◆ Activity ◆
How many lines of the entries below include the word "Dinsdag"? Answer with the number alone.

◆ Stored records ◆
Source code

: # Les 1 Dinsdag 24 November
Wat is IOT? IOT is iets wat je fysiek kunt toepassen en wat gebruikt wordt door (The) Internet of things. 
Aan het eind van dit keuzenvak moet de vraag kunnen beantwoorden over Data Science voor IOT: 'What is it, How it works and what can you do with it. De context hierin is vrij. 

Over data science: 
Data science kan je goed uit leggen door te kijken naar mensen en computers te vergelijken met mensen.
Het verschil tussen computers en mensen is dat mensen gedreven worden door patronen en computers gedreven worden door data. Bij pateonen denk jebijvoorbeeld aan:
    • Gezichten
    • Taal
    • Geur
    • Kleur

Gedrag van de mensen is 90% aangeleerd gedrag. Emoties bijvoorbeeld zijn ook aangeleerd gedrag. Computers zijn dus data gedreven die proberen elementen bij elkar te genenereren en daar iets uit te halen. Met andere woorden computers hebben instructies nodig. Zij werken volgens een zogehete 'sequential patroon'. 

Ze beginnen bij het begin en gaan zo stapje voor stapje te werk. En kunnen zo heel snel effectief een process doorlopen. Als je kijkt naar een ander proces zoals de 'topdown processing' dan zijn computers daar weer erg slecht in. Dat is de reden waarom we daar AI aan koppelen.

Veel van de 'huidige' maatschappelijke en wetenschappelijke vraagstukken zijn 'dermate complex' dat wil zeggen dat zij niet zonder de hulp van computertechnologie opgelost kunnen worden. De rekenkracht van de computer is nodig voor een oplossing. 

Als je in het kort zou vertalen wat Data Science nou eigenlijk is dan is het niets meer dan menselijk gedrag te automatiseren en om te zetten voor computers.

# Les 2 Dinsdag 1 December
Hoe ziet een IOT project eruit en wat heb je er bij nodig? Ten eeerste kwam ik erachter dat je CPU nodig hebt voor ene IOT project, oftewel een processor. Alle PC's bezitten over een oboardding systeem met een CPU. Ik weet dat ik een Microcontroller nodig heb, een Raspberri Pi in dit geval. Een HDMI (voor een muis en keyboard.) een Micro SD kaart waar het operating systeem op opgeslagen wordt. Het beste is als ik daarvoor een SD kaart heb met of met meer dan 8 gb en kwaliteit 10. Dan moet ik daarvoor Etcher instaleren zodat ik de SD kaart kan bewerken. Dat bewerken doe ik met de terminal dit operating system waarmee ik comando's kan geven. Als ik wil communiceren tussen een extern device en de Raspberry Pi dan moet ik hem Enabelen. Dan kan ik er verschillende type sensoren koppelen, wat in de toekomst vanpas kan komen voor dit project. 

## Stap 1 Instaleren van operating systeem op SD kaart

...

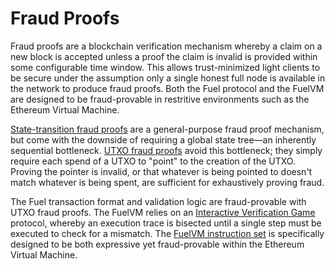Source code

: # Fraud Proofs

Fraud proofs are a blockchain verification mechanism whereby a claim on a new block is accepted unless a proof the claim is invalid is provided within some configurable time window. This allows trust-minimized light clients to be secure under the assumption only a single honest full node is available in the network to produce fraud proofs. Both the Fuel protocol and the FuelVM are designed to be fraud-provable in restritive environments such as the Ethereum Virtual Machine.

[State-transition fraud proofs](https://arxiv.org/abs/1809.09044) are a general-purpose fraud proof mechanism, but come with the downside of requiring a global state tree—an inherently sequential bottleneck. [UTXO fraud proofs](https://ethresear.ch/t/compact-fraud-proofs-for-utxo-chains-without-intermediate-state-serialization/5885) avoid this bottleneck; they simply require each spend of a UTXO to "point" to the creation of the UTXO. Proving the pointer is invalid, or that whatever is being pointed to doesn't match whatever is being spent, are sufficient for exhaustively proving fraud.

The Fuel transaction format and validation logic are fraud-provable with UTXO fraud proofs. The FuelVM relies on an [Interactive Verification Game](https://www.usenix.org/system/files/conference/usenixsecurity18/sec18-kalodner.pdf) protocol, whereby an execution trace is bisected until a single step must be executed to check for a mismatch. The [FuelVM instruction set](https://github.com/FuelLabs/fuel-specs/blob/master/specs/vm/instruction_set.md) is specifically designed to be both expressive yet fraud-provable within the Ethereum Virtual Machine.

...

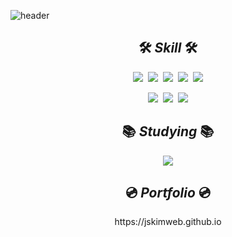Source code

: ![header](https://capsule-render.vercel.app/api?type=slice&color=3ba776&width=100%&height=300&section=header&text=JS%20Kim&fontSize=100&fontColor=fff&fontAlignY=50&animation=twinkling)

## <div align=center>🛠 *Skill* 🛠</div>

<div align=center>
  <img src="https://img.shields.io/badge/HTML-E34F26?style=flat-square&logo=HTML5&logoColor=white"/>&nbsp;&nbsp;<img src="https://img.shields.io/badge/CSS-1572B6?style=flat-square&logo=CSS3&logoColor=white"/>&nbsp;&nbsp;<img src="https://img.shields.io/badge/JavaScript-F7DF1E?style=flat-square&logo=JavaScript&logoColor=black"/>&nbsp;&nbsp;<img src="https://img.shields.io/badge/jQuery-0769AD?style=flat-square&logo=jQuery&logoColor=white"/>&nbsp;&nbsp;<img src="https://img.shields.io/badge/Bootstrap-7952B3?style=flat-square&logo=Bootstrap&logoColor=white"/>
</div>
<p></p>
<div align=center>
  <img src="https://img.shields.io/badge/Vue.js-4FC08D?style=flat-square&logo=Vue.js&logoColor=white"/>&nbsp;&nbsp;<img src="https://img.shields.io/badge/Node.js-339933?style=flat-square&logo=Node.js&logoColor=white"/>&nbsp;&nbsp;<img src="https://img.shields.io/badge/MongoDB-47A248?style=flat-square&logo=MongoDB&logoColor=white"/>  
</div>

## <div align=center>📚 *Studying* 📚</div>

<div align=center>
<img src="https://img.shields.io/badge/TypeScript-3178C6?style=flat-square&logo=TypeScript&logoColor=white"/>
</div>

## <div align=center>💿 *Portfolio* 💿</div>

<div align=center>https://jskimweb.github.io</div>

◆ The completed task ◆
2